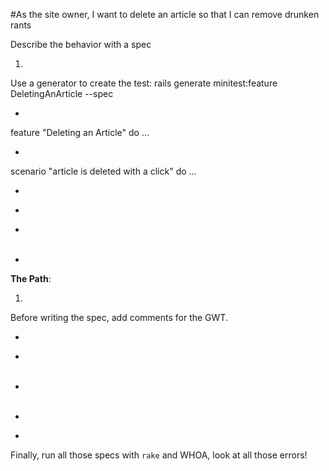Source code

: #As the site owner, I want to delete an article so that I can remove drunken rants

Describe the behavior with a spec

1. <span style="color: white">
  Use a generator to create the test:
rails generate minitest:feature DeletingAnArticle --spec
</span>

- <span style="color: white">
  Give your feature a name matching the file
feature "Deleting an Article" do ...
</span>

- <span style="color: white">
  Write your scenario to describe the context
scenario "article is deleted with a click" do ...
</span>

- <span style="color: white">
  Think through what the flow is like for the users.
</span>

- <span style="color: white">
  The article author goes to the Article index page
</span>

- <span style="color: white">
  That page should have a link to "Destroy" each article, that the author can click.
</span>

- <span style="color: white">
  The index page should no longer have that article
</span>

**The Path**:

1. <span style="color: white">
  Before writing the spec, add comments for the GWT.
</span>

- <span style="color: white">
  Create a new article, and store it in a local variable
</span>

- <span style="color: white">
  article = Article.create(title: "Becoming a Code Fellow", body: "Means striving for excellence.")
</span>

- <span style="color: white">
  Use the Capybara selectors to find the right Destroy link: github.com/jnicklas/capybara#finding
</span>

- <span style="color: white">
  page.find("tbody tr:last").click_on "Destroy"
</span>

- <span style="color: white">
  Fill in the GWT with capybara commands and assertions.
</span>


Finally, run all those specs with `rake` and WHOA, look at all those errors!
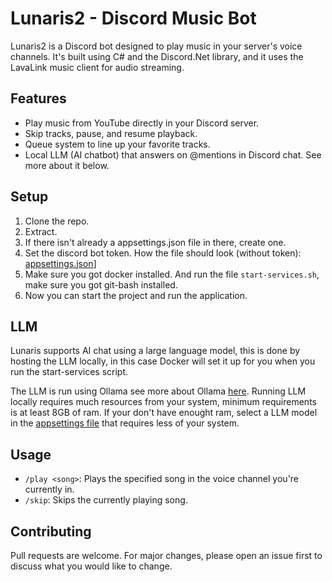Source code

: # Lunaris2 - Discord Music Bot

Lunaris2 is a Discord bot designed to play music in your server's voice channels. It's built using C# and the Discord.Net library, and it uses the LavaLink music client for audio streaming.

## Features

- Play music from YouTube directly in your Discord server.
- Skip tracks, pause, and resume playback.
- Queue system to line up your favorite tracks.
- Local LLM (AI chatbot) that answers on @mentions in Discord chat. See more about it below.

## Setup

1. Clone the repo.
2. Extract.
3. If there isn't already a appsettings.json file in there, create one.
4. Set the discord bot token. How the file should look (without token): [appsettings.json](https://github.com/Myxelium/Lunaris2.0/blob/master/Bot/appsettings.json)]
5. Make sure you got docker installed. And run the file ``start-services.sh``, make sure you got git-bash installed.
6. Now you can start the project and run the application.

## LLM
Lunaris supports AI chat using a large language model, this is done by hosting the LLM locally, in this case Docker will set it up for you when you run the start-services script.

The LLM is run using Ollama see more about Ollama [here](https://ollama.com/). Running LLM locally requires much resources from your system, minimum requirements is at least 8GB of ram. If your don't have enought ram, select a LLM model in the [appsettings file](https://github.com/Myxelium/Lunaris2.0/blob/master/Bot/appsettings.json#L15) that requires less of your system.

## Usage

- `/play <song>`: Plays the specified song in the voice channel you're currently in.
- `/skip`: Skips the currently playing song.

## Contributing

Pull requests are welcome. For major changes, please open an issue first to discuss what you would like to change.
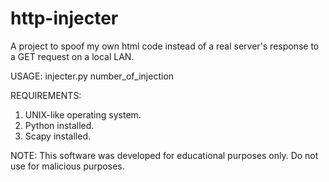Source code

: # http-injecter
A project to spoof my own html code instead of a real server's response to a GET request on a local LAN.

USAGE: injecter.py number_of_injection

REQUIREMENTS:
1) UNIX-like operating system.
2) Python installed.
3) Scapy installed.

NOTE: This software was developed for educational purposes only. Do not use for malicious purposes.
####
=== TRY IT ===
From the first record to the last, retype everything exactly except the images.

=== ANSWER FOR THE TASK ===
Source code

: #As the site owner, I want to delete an article so that I can remove drunken rants

Describe the behavior with a spec

1. <span style="color: white">
  Use a generator to create the test:
rails generate minitest:feature DeletingAnArticle --spec
</span>

- <span style="color: white">
  Give your feature a name matching the file
feature "Deleting an Article" do ...
</span>

- <span style="color: white">
  Write your scenario to describe the context
scenario "article is deleted with a click" do ...
</span>

- <span style="color: white">
  Think through what the flow is like for the users.
</span>

- <span style="color: white">
  The article author goes to the Article index page
</span>

- <span style="color: white">
  That page should have a link to "Destroy" each article, that the author can click.
</span>

- <span style="color: white">
  The index page should no longer have that article
</span>

**The Path**:

1. <span style="color: white">
  Before writing the spec, add comments for the GWT.
</span>

- <span style="color: white">
  Create a new article, and store it in a local variable
</span>

- <span style="color: white">
  article = Article.create(title: "Becoming a Code Fellow", body: "Means striving for excellence.")
</span>

- <span style="color: white">
  Use the Capybara selectors to find the right Destroy link: github.com/jnicklas/capybara#finding
</span>

- <span style="color: white">
  page.find("tbody tr:last").click_on "Destroy"
</span>

- <span style="color: white">
  Fill in the GWT with capybara commands and assertions.
</span>


Finally, run all those specs with `rake` and WHOA, look at all those errors!
Source code

: # Lunaris2 - Discord Music Bot

Lunaris2 is a Discord bot designed to play music in your server's voice channels. It's built using C# and the Discord.Net library, and it uses the LavaLink music client for audio streaming.

## Features

- Play music from YouTube directly in your Discord server.
- Skip tracks, pause, and resume playback.
- Queue system to line up your favorite tracks.
- Local LLM (AI chatbot) that answers on @mentions in Discord chat. See more about it below.

## Setup

1. Clone the repo.
2. Extract.
3. If there isn't already a appsettings.json file in there, create one.
4. Set the discord bot token. How the file should look (without token): [appsettings.json](https://github.com/Myxelium/Lunaris2.0/blob/master/Bot/appsettings.json)]
5. Make sure you got docker installed. And run the file ``start-services.sh``, make sure you got git-bash installed.
6. Now you can start the project and run the application.

## LLM
Lunaris supports AI chat using a large language model, this is done by hosting the LLM locally, in this case Docker will set it up for you when you run the start-services script.

The LLM is run using Ollama see more about Ollama [here](https://ollama.com/). Running LLM locally requires much resources from your system, minimum requirements is at least 8GB of ram. If your don't have enought ram, select a LLM model in the [appsettings file](https://github.com/Myxelium/Lunaris2.0/blob/master/Bot/appsettings.json#L15) that requires less of your system.

## Usage

- `/play <song>`: Plays the specified song in the voice channel you're currently in.
- `/skip`: Skips the currently playing song.

## Contributing

Pull requests are welcome. For major changes, please open an issue first to discuss what you would like to change.
Source code

: # http-injecter
A project to spoof my own html code instead of a real server's response to a GET request on a local LAN.

USAGE: injecter.py number_of_injection

REQUIREMENTS:
1) UNIX-like operating system.
2) Python installed.
3) Scapy installed.

NOTE: This software was developed for educational purposes only. Do not use for malicious purposes.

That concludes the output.